▸ Exercise aim
When a line below contains the word "section", copy that line.

[Saved data entries]
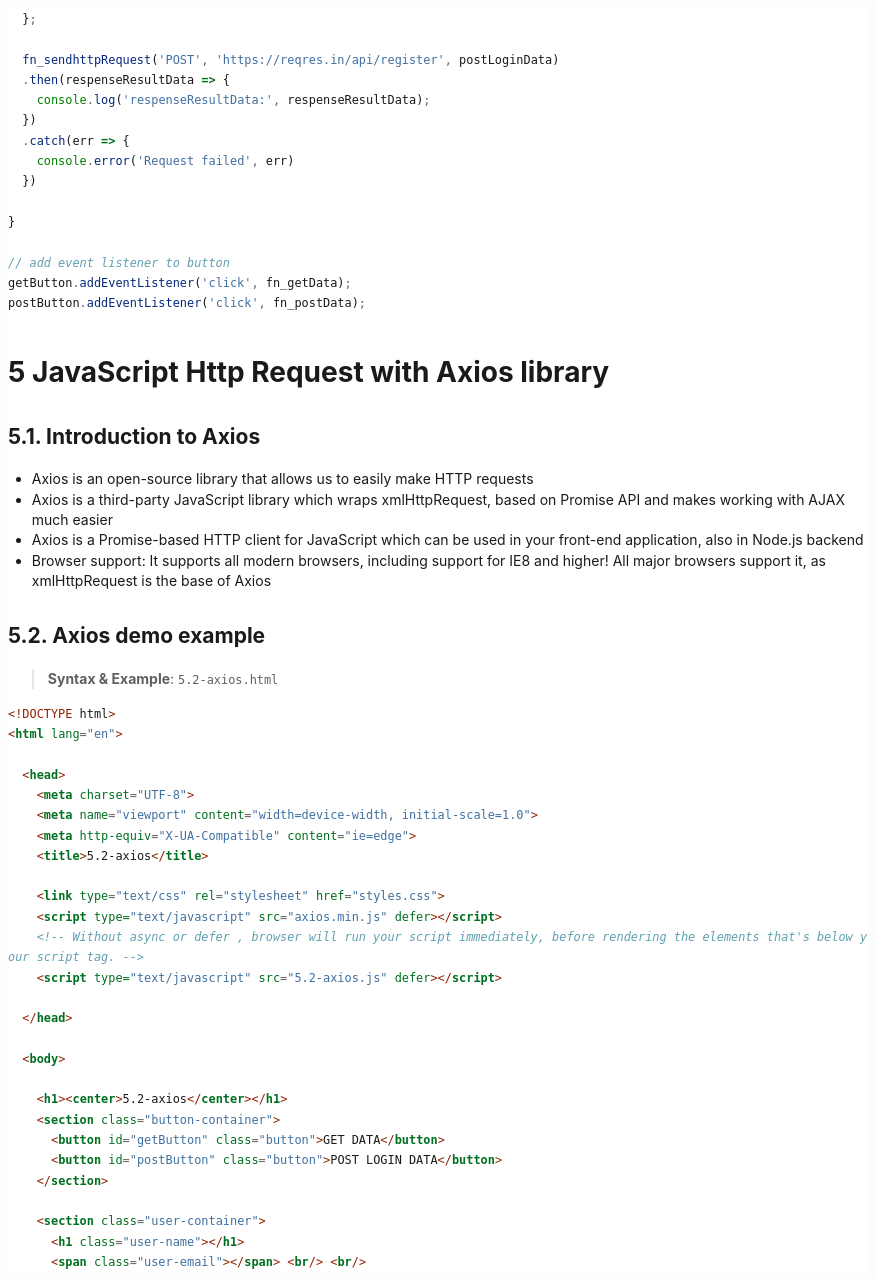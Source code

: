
 ```javascript
  };

  fn_sendhttpRequest('POST', 'https://reqres.in/api/register', postLoginData)
  .then(respenseResultData => {
    console.log('respenseResultData:', respenseResultData);
  })
  .catch(err => {
    console.error('Request failed', err)
  })

}

// add event listener to button
getButton.addEventListener('click', fn_getData);
postButton.addEventListener('click', fn_postData);
```

5 JavaScript Http Request with Axios library
=====================

5.1. Introduction to Axios
---------------------

- Axios is an open-source library that allows us to easily make HTTP requests
- Axios is a third-party JavaScript library which wraps xmlHttpRequest, based on Promise API and makes working with AJAX much easier
- Axios is a Promise-based HTTP client for JavaScript which can be used in your front-end application, also in Node.js backend
- Browser support: It supports all modern browsers, including support for IE8 and higher! All major browsers support it, as xmlHttpRequest is the base of Axios


5.2. Axios demo example
---------------------

> **Syntax & Example**: `5.2-axios.html`

```html
<!DOCTYPE html>
<html lang="en">

  <head>
    <meta charset="UTF-8">
    <meta name="viewport" content="width=device-width, initial-scale=1.0">
    <meta http-equiv="X-UA-Compatible" content="ie=edge">
    <title>5.2-axios</title>
    
    <link type="text/css" rel="stylesheet" href="styles.css">
    <script type="text/javascript" src="axios.min.js" defer></script>
    <!-- Without async or defer , browser will run your script immediately, before rendering the elements that's below your script tag. -->
    <script type="text/javascript" src="5.2-axios.js" defer></script>

  </head>

  <body>

    <h1><center>5.2-axios</center></h1>
    <section class="button-container">
      <button id="getButton" class="button">GET DATA</button>
      <button id="postButton" class="button">POST LOGIN DATA</button>
    </section>

    <section class="user-container">
      <h1 class="user-name"></h1>
      <span class="user-email"></span> <br/> <br/>
```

▸ Expected output
    <section class="button-container">
    </section>
    <section class="user-container">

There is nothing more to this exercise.